Der vorliegende Artikel behandelt den Einsatz der Betrieblichen Randbedingungen am Beispiel eines Anwendungsfalls.
Beispiel-Energiesystem und verwendete Komponenten
Das in der folgenden Abbildung veranschaulichte Beispiel-Energiesystem besteht aus zwei Kesseln mit einer Nennleistung von jeweils 100 und 50 kW, die einen vorgegebenen Wärmebedarf decken. Das Verhalten dieses Systems soll gemäß den Wünschen des Nutzers beeinflusst werden. Dazu werden sechs betriebliche Randbedingungen festgelegt. Die Wahl der Randbedingungen und deren Auswirkungen auf den Prozess werden im Folgenden einzeln erläutert.
Einschaltreihenfolge
Die steuerbaren Anlagen sollen nach einer festgelegten Ordnung eingeschaltet werden, da beispielsweise ein Erzeuger die Grundlast, ein anderer die Spitzenlast abdecken soll. Diese Vorschrift lässt sich mit der Komponente Einschaltreihenfolge aus dem Komponentenvorlagen-Ordner Betriebliche Randbedingungen abbilden.

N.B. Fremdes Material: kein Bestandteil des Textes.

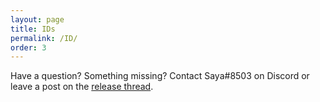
 ```yaml
---
layout: page
title: IDs
permalink: /ID/
order: 3
---
```


<p>Have a question? Something missing? Contact Saya#8503 on Discord or leave a post on the <a href="https://forums.wynncraft.com/threads/uwynn-release-thread.295591/">release thread</a>.</p>

<br>
<div id="table-container" class="table-dark"></div>



<script src="/js/jquery-3.6.0.min.js"></script>
<script src="https://cdnjs.cloudflare.com/ajax/libs/twitter-bootstrap/4.2.1/js/bootstrap.bundle.min.js"></script>
<script src="/js/jquery.csv.min.js"></script>
<script src="https://cdn.datatables.net/1.10.19/js/jquery.dataTables.min.js"></script>
<script src="https://cdn.datatables.net/1.10.19/js/dataTables.bootstrap4.min.js"></script>
<script src="/js/csv_to_html_table.js"></script>
<script>
    CsvToHtmlTable.init({
      csv_path: '/data/IDs.csv', 
      element: 'table-container', 
      allow_download: false,
      csv_options: {separator: ',', delimiter: '"'},
      datatables_options: {
        "paging": false, 
        "autoWidth": false,
        "order": [],
        "columns": [
          { "width": "20%" }, // name
          { "width": "13%" }, // alias
          { "width": "7%" }, // type
          { "width": "5%" }, // raw or %
          { "width": "40%" }, // effect
          { "width": "15%" } // additional

        ]
      }
    });
</script>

In diesem Beispiel wird die Reihenfolge festgelegt, in der die Kessel zugeschaltet werden, um die benötigte Wärme zu erzeugen. Der Heißwasserkessel A (100 kW) bekommt hier die Priorität 1: Solange der Wärmebedarf die Nennleistung des Kessels A nicht überschreitet, wird nur dieser Kessel zur Wärmeproduktion genutzt. Der Heißwasserkessel B (50 kW) soll nur bei einem Wärmebedarf über 100 kW zugeschaltet werden.
Dieser Verlauf ist auch in den unten abgebildeten Zeitreihen zu sehen, wobei die blaue Fläche den gesamten Wärmebedarf und die grüne bzw. rote die Wärmeerzeugung des Heißwasserkessels A bzw. B darstellt. Aufgrund der für den Kessel B eingestellten minimalen Teillast von 20 % bzw. 10 kW kommt es vor, dass der Kessel B auch dann zugeschaltet wird, wenn der Kessel A noch nicht seine Nennleistung von 100 kW erreicht hat. Eine geringere Wärmeleistung als 10 kW soll der Kessel B nicht erzeugen, sodass der Anteil des Kessels B an dem Wärmebedarf von über 100 kW mindestens 10 kW betragen muss.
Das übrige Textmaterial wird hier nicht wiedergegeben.